What the task asks -> In the entries below, count every line that has the string "aClass", and answer with that count alone.

Stored data entries:
------------------------------------------------------------

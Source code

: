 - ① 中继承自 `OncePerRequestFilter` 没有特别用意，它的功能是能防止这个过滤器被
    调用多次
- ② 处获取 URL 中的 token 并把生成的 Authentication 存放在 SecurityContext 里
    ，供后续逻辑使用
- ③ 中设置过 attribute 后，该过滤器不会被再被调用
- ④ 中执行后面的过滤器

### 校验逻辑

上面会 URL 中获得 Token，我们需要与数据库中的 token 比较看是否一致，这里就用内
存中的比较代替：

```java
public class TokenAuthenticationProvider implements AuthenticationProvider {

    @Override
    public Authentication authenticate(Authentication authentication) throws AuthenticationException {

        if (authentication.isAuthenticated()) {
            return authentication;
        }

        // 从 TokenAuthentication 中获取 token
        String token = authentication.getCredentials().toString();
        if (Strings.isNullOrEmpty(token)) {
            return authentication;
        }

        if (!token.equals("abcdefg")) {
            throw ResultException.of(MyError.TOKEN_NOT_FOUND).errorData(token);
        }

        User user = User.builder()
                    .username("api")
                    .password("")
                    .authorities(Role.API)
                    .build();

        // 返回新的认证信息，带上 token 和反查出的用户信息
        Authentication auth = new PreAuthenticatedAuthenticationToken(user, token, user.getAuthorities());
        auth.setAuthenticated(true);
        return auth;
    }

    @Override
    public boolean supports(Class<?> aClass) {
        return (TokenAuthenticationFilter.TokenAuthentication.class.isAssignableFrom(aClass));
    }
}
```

------------------------------------------------------------

Response -> 2